# South Jersey Retriever Club



## Sammie Thompson (Jul 16, 2009)

Reminder to all that SJRC trial closes Monday night. Also PLEASE NOTE that Don Driggers' house is no longer the headquarters, we will be based at the Assumpink clubhouse. Please DO NOT AIR or go to Don's property as he no longer owns it and it is private property. There is plenty of airing available at Assumpink. Thanks


----------



## moscowitz (Nov 17, 2004)

Tell me it's no true Don sold his house.

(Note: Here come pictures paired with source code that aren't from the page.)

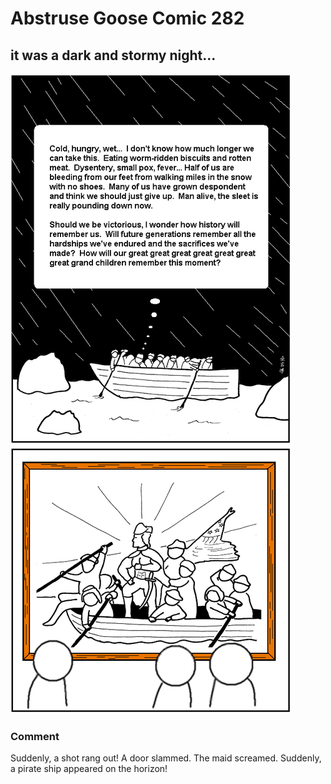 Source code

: # Abstruse Goose Comic 282
## it was a dark and stormy night...

![image](licentia_poetica.png)
### Comment
Suddenly, a shot rang out! A door slammed. The maid screamed. Suddenly, a pirate ship appeared on the horizon!
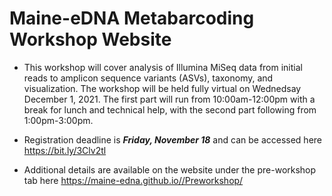 # Maine-eDNA Metabarcoding Workshop Website

- This workshop will cover analysis of Illumina MiSeq data from initial reads to amplicon sequence variants (ASVs), taxonomy, and visualization. The workshop will be held fully virtual on Wednedsay December 1, 2021. The first part will run from 10:00am-12:00pm with a break for lunch and technical help, with the second part following from 1:00pm-3:00pm. 

- Registration deadline is **_Friday, November 18_** and can be accessed here <https://bit.ly/3Clv2tl>
- Additional details are available on the website under the pre-workshop tab here <https://maine-edna.github.io//Preworkshop/>

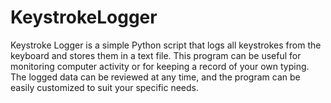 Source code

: # KeystrokeLogger
Keystroke Logger is a simple Python script that logs all keystrokes from the keyboard and stores them in a text file. This program can be useful for monitoring computer activity or for keeping a record of your own typing. The logged data can be reviewed at any time, and the program can be easily customized to suit your specific needs.
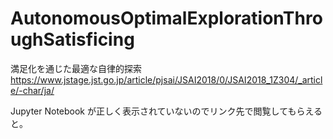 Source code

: # AutonomousOptimalExplorationThroughSatisficing
満足化を通じた最適な自律的探索
https://www.jstage.jst.go.jp/article/pjsai/JSAI2018/0/JSAI2018_1Z304/_article/-char/ja/

Jupyter Notebook が正しく表示されていないのでリンク先で閲覧してもらえると。
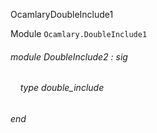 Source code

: OcamlaryDoubleInclude1

Module  `` Ocamlary.DoubleInclude1 `` 

###### module DoubleInclude2 : sig

######     type double_include


###### end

Where did he move how did he move all those treasures?


----------



## Sammie Thompson (Jul 16, 2009)

To get to the Assumpink clubhouse use the address
1 Eldridge Rd
Robbinsville, NJ
08691
Proceed to next building stakes will be signed from the parking lot


----------



## Sammie Thompson (Jul 16, 2009)

The open will be at the ditch field across from bowl , the derby will be across from the airplane field - all stakes will be posted from the clubhouse - again reminder PLEASE DO NOT GO TO DON DRIGGERS OLD PROPERTY TO AIR DOGS!!! Good luck to all, beautiful weekend &#55357;&#56842;&#55357;&#56842;


----------



## Jerry and Freya (Sep 13, 2008)

Any news on Derby?
Thanks
Freya


----------



## Bob Walton (Jan 1, 2007)

Congratulations to Arline Buchanan on her Derby win and making the Derby List.


----------



## Sammie Thompson (Jul 16, 2009)

Open callbacks
1,3,4,5,8,19,20,21,23,35,39,43,45,47,48,49,60,69,72,74,75
Starts with dog 45


----------



## Judy Chute (May 9, 2005)

Bob Walton said:


> Congratulations to Arline Buchanan on her Derby win and making the Derby List.


Congratulations to Arline! Caroline is putting her on the map  

Judy


----------



## Jerry and Freya (Sep 13, 2008)

Bob Walton said:


> Congratulations to Arline Buchanan on her Derby win and making the Derby List.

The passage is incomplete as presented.